La clase del 92, una generación templada por Sir Alex Ferguson entre hornos y carbón, consiguió que el United marcara territorio en la época de mayor expansión del futbol: Gran Bretaña, Asia, América, África y Oceanía eran suyos. Se trataba de un equipo inmenso con jugadores muy sencillos identificados con el obrero de Manchester: David Beckham, Nicky Butt, Ryan Giggs, Gary Neville, Phil Neville y Paul Scholes, formaron la médula espinal del último United made in England.
Veinticuatro años después de aquel triplete ganado en 1999, Old Trafford no ha vuelto a ver un cuadro tan auténtico como ese. Las profundas raíces de este club, un viejo roble inglés, partieron su alma en dos mitades: es una institución de la Revolución Industrial que se comporta como una corporación en Wall Street.
El United, vendido por hombres con Rolex, portafolio y mancuernilla que mecen las papeletas de sus acciones en Nueva York, sigue respirando el hollín de las chimeneas como los obreros de bufanda y abrigo de poliéster.
Manejar al United representa un constante dilema: es el más rico de los clubes pobres y el más moderno de la antigüedad. En esa contradicción encuentra su virtud: compite mejor cuando se olvida del dinero y juega con grandeza cuando asume que es un club viejo.
Esa condición tan particular, le exige tener en casa lo que no se encuentra en el mercado: audacia y valentía. La defensa casi religiosa de estos principios, le convierten en un equipo encerrado en un teatro.

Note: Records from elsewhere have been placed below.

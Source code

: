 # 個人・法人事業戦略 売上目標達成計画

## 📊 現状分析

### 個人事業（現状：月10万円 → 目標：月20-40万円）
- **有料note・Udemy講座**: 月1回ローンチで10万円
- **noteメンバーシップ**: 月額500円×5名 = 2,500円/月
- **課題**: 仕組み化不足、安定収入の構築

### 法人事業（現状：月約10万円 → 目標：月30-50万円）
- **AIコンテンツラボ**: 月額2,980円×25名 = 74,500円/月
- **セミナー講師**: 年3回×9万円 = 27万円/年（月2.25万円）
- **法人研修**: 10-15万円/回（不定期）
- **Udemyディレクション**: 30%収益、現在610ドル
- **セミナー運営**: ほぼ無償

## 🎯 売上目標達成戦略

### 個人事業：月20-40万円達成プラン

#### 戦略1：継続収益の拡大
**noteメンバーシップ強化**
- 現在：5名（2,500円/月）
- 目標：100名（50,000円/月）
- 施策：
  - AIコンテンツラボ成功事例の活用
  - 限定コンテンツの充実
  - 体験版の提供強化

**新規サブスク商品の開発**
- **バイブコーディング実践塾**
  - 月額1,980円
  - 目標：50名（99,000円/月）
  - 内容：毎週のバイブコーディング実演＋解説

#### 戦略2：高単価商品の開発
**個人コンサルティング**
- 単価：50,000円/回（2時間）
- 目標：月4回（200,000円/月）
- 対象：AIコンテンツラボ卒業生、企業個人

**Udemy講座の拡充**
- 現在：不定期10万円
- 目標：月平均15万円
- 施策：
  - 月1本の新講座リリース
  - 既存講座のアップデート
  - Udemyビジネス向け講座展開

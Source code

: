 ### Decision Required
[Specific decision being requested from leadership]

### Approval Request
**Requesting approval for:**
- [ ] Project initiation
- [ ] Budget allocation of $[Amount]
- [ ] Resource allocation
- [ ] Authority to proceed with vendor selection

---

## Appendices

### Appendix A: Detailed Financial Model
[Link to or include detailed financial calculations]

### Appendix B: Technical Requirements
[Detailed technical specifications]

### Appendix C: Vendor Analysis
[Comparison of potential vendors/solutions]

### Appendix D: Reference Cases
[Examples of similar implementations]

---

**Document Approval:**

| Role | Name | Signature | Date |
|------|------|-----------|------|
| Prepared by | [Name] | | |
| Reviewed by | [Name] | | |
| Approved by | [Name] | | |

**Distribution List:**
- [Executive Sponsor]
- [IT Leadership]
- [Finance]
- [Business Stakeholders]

Jugar en el United, dirigirlo, o apoyarlo, requiere cierta fascinación por el medioevo. Hay equipos que conviven de forma natural con el gasto y otros que se sienten más cómodos con el ahorro; éste era uno de los grandes ahorradores: perfil típico en los clubes trabajadores, que pasaron hambre o sufrieron alguna tragedia, ahí estaban sus sueños. Pero al United se le olvidaron tres cosas: comprar, producir y vender.